My cancer just sort of broke into my house, scared the shit out of me, took a couple beautiful things, then replaced all the comfortable seating with folding chairs and left with the decorating budget. And I am, honest to God, unbelievably grateful it didn’t take more.
So, my dear readers, this is what has been going on for me. I don’t want to minimize it, nor do I want to exaggerate. It’s been difficult. And even as I say that, I am mindful that it is not vaguely comparable to what most cancer patients endure. Just know that I am ok. Truly.
Thank you for all your prayers and for sticking around while I gave myself time to recover. I’m not sure I could ever earn the trust you have in me. But I can make damn sure I never take it for granted.

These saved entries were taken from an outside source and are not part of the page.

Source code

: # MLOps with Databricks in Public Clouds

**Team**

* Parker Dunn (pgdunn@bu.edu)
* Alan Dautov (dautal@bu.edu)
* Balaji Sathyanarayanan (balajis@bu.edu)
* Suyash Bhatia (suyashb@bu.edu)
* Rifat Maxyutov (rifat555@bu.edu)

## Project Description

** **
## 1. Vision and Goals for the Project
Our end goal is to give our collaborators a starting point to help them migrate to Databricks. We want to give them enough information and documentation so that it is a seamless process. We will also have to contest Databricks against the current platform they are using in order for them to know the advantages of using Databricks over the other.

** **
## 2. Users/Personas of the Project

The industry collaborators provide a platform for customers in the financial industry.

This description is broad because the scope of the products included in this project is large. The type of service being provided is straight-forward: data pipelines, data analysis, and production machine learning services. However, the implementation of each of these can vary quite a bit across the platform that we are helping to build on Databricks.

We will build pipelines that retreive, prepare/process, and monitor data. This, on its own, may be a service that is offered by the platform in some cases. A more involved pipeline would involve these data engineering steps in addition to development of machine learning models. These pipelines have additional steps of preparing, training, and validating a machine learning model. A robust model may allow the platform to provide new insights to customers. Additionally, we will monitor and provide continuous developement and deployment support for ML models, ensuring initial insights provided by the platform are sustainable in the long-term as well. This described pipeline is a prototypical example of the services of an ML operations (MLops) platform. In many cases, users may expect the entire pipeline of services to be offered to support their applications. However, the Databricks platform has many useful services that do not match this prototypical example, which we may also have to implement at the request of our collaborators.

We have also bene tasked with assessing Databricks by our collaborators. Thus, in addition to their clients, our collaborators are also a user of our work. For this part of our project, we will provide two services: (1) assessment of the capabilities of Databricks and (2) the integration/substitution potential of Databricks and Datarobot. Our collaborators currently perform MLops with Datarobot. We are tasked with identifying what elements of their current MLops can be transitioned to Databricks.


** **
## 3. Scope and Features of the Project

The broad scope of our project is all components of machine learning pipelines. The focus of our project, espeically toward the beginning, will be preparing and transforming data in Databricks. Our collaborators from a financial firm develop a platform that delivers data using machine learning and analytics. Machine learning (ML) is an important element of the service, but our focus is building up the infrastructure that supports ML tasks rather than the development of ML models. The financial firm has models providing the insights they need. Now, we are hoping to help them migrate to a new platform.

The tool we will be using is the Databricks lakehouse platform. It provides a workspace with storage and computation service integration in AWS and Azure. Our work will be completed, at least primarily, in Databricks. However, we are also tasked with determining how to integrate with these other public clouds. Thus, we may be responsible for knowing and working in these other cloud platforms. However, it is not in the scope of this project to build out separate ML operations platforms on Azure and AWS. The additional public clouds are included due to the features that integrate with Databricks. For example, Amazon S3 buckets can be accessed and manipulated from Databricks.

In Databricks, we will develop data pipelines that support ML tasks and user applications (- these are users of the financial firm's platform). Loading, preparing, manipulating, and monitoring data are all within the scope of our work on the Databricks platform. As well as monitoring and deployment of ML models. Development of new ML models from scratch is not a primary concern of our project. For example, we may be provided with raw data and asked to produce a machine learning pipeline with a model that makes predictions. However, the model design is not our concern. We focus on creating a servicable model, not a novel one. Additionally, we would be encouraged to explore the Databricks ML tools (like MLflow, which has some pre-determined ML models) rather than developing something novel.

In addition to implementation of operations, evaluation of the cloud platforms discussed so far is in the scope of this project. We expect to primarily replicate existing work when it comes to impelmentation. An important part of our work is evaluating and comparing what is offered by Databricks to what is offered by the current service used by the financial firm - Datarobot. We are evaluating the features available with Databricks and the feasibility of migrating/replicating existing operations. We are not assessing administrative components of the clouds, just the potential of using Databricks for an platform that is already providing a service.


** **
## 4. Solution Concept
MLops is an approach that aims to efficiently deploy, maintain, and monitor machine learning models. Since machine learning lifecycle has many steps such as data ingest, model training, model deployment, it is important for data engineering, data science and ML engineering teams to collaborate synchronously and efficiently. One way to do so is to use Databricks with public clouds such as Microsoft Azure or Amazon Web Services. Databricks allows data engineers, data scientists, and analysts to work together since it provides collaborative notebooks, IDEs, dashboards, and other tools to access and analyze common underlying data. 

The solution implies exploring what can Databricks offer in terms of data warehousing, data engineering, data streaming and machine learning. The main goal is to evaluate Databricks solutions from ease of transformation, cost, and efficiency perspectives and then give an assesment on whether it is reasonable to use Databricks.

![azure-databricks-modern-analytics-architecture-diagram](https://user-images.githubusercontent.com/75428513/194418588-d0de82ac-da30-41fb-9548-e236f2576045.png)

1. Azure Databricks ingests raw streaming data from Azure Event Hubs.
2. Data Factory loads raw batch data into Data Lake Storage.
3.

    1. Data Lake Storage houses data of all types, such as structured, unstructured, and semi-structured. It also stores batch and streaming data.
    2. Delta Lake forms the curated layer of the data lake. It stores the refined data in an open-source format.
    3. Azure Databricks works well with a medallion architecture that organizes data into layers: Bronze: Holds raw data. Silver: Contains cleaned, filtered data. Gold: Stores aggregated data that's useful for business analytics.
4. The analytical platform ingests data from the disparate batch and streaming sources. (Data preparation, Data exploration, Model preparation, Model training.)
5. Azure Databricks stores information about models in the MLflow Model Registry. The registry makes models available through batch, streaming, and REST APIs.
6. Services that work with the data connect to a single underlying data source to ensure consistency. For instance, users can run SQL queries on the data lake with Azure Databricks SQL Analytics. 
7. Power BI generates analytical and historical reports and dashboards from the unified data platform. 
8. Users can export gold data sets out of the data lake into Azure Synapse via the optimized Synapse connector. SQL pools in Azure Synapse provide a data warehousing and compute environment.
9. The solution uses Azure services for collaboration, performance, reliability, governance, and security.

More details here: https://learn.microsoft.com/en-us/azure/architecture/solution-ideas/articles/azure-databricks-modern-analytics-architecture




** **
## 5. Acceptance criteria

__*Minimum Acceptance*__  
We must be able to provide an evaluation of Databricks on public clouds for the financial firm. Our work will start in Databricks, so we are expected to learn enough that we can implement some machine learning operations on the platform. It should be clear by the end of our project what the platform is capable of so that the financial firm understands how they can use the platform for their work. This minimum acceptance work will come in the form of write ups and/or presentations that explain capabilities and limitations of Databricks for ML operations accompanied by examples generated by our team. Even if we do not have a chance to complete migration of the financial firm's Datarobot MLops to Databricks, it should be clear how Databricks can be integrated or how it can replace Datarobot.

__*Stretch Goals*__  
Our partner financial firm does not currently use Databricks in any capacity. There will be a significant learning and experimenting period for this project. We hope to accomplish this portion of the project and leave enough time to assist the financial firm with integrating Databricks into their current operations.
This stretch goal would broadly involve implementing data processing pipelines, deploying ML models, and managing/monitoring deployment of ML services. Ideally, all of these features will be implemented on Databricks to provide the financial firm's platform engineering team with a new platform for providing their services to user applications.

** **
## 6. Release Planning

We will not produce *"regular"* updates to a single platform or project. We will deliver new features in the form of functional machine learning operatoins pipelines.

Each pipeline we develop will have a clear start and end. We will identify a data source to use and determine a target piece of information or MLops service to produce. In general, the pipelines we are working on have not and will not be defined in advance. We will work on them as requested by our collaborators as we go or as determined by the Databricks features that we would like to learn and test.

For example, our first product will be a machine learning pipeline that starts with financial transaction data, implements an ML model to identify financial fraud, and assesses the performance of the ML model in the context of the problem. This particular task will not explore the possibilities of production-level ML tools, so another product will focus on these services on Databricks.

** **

There’s so much I want to say, but we will get to that. For now, I will just say that I am truly grateful.
I really do have everything I might want or need in this life.
…except nipples.
And that’s not too bad.
Be gentle with yourselves.
More soon…
Love, Nadia
p.s.- I’ve been asking for folks to please refrain from sharing things with me like: natural remedies, anecdotes about people you know who have had breast cancer (unless it’s you!), and I can’t state this strongly enough… anything with pink ribbons. Thanks for your understanding.
p.p.s. If you want a journaling prompt, or if you’d like to answer in the comments, I’d love to hear: is there something you might need to accept right now rather than avoid, deny or fight any longer?



In the words of dear Richard Rohr, may we all learn to forgive reality (and be more accepting). Thanks for sharing ❤️
Of everything beautiful and heartbreaking and funny (nod to the “shit sandwich”) in your writing, this made me tear up:
“I’m not sure I could ever earn the trust you have in me.”
You already have earned our trust by showing us the messy heart of truly loving Jesus.